The primordial objective of P.D. 1508 is to reduce the number of court litigations and prevent the deterioration of the quality of justice which has been brought by the indiscriminate filing of cases in the courts (Galuba vs. Laureta, G.R. No. 71091, January 29, 1988, 157 SCRA 627, 634). To ensure this objective, section 6 of PD 1508 requires the parties to undergo a conciliation process before the Lupon Chairman or the Pangkat as a pre-condition to filing a complaint in court subject to certain exceptions which are inapplicable in this case. The said section has been declared compulsory in nature (Morata vs. Go, G.R. No. 62339, October 27, 1983, 125 SCRA 444, 453). However, the conciliation process is not a jurisdictional requirement so that non-compliance therewith cannot affect the jurisdiction which the court has otherwise acquired over the subject matter or over the person of the defendant (Presco vs. Court of Appeals, G.R. No. 82215, December 10, 1990, 192 SCRA 232, 240-241).

A painstaking review of the records reveals that the certification issued by the Barangay Captain (Rollo, p. 35) complied with the mandate of P.D. 1508 and thus, is valid.

It is true that the private respondents alleged in their answer the absence of confrontation at the Barangay (Records, p. 14). Yet, We find that they never seriously and extensively pursued this line of defense. Their position paper did not reiterate this procedural issue. Instead, two issues were posed therein, as follows: (1) are the grounds of ejectment alleged in annexes "B" and "C" of the complaint valid and justified? and (2) is the ownership by the lessee of a house a ground for ejectment in the instant case? (Records, p. 51; Rollo, p. 40) Nowhere in the said pleading did they discuss the procedural issue they now vigorously raise. In effect, they abandoned such issue for the more substantial issues aforestated. It was only when the MTC decided the case against the private respondents that they took up the matter of non-confrontation seriously. But, it was too late. They themselves dealt the final blow to their defense when they and the petitioners admitted that there is no possibility of settling the case amicably (Rollo, p. 36) at the preliminary conference before the MTC. Such judicial admission is not only a glaring confirmation of the certification issued by the Barangay Captain but also a graphic demonstration of the futility of remanding the case to the Katarungang Pambarangay.

Moreover, the presumption that the Barangay Captain has regularly performed his official duty has not been rebutted by any convincing and substantial evidence.

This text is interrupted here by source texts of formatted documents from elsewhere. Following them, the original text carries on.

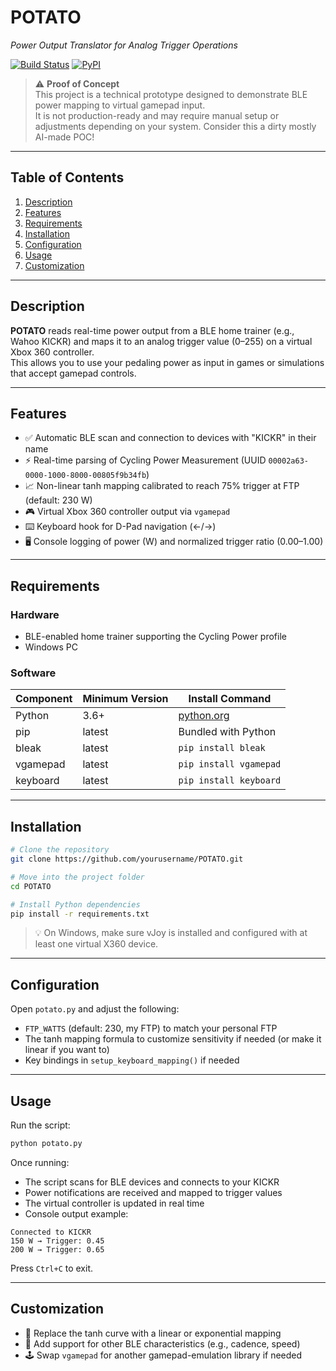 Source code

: # POTATO  
_Power Output Translator for Analog Trigger Operations_

[![Build Status](https://img.shields.io/badge/build-passing-brightgreen)]() [![PyPI](https://img.shields.io/pypi/v/potato)]()

> ⚠️ **Proof of Concept**  
> This project is a technical prototype designed to demonstrate BLE power mapping to virtual gamepad input.  
> It is not production-ready and may require manual setup or adjustments depending on your system. Consider this a dirty mostly AI-made POC!


---

## Table of Contents

1. [Description](#description)  
2. [Features](#features)  
3. [Requirements](#requirements)  
4. [Installation](#installation)  
5. [Configuration](#configuration)  
6. [Usage](#usage)  
7. [Customization](#customization)  

---

## Description

**POTATO** reads real-time power output from a BLE home trainer (e.g., Wahoo KICKR) and maps it to an analog trigger value (0–255) on a virtual Xbox 360 controller.  
This allows you to use your pedaling power as input in games or simulations that accept gamepad controls.

---

## Features

- ✅ Automatic BLE scan and connection to devices with "KICKR" in their name  
- ⚡ Real-time parsing of Cycling Power Measurement (UUID `00002a63-0000-1000-8000-00805f9b34fb`)  
- 📈 Non-linear tanh mapping calibrated to reach 75% trigger at FTP (default: 230 W)  
- 🎮 Virtual Xbox 360 controller output via `vgamepad`  
- ⌨️ Keyboard hook for D-Pad navigation (←/→)  
- 🖥️ Console logging of power (W) and normalized trigger ratio (0.00–1.00)

---

## Requirements

### Hardware

- BLE-enabled home trainer supporting the Cycling Power profile  
- Windows PC

### Software

| Component      | Minimum Version | Install Command              |
|----------------|------------------|------------------------------|
| Python         | 3.6+             | [python.org](https://www.python.org)  
| pip            | latest           | Bundled with Python  
| bleak          | latest           | `pip install bleak`  
| vgamepad       | latest           | `pip install vgamepad`  
| keyboard       | latest           | `pip install keyboard`  

---

## Installation

```bash
# Clone the repository
git clone https://github.com/yourusername/POTATO.git

# Move into the project folder
cd POTATO

# Install Python dependencies
pip install -r requirements.txt
```

> 💡 On Windows, make sure vJoy is installed and configured with at least one virtual X360 device.

---

## Configuration

Open `potato.py` and adjust the following:

- `FTP_WATTS` (default: 230, my FTP) to match your personal FTP  
- The tanh mapping formula to customize sensitivity if needed (or make it linear if you want to) 
- Key bindings in `setup_keyboard_mapping()` if needed

---

## Usage

Run the script:

```bash
python potato.py
```

Once running:

- The script scans for BLE devices and connects to your KICKR  
- Power notifications are received and mapped to trigger values  
- The virtual controller is updated in real time  
- Console output example:

```
Connected to KICKR  
150 W → Trigger: 0.45  
200 W → Trigger: 0.65
```

Press `Ctrl+C` to exit.

---

## Customization

- 🔧 Replace the tanh curve with a linear or exponential mapping  
- 📡 Add support for other BLE characteristics (e.g., cadence, speed)  
- 🕹️ Swap `vgamepad` for another gamepad-emulation library if needed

As to what transpired at the Barangay No. 5 in Kalookan City where her complaint was filed, petitioner Estrella R. Empaynado in her affidavit stated, thus:

That on October 15, 1988 at 10:00 a.m., my complaint was set for hearing;

That I personally appeared during the said date and time of hearing in the Barangay Hall but the respondent Elenita E. Canja failed and did not appear;

That the none-appearance (sic) of the respondent Elenita E. Canja during the hearing was considered by the Barangay Captain as a refusal to be mediated or settlement of the case, and so the Barangay Captain issued a Certification to File Action dated October 21, 1988 in the above-mentioned case to be brought and filed in the proper court; (Annex "2," p. 96, Rollo; also see Petition, p. 27, Ibid, as well as Petitioners' memorandum, pp. 151-152, Ibid.)

The private respondents failed to refute the aforequoted statements. Their verbal assertions casting doubt on the disputed certification remain just that. Belief, suspicion and conjectures cannot overcome the presumption of regularity and legality which attaches to the disputed certification (see Tolentino vs. Catoy, 82 Phil. 300, 304). Hence, in the absence of contrary evidence, it is presumed that everything done by the Barangay Captain in connection with the issuance of the disputed certification was done pursuant to law.

With the uncontroverted fact of the private respondents' non-appearance, the Barangay Captain was well-within his powers to issue the disputed certification. Rule VI, Section 7 thereof, provides that the failure of the respondent to appear shall likewise be a sufficient basis for the issuance of a certification for filing complainant's cause of action in court.

From the foregoing premises, it is plain that the private respondents' attempt to resuscitate the procedural issue must fail. Hence, the respondent Court of Appeals' decision sustaining their lost cause should be set aside.

ACCORDINGLY, the decision of the Court of Appeals dated October 12, 1989, is hereby SET ASIDE and the decision of the Regional Trial Court of Caloocan City, Branch 23, dated May 10, 1989 is REINSTATED. This Decision is immediately executory.

SO ORDERED.

Narvasa, C.J., Cruz and Griño-Aquino, JJ., concur.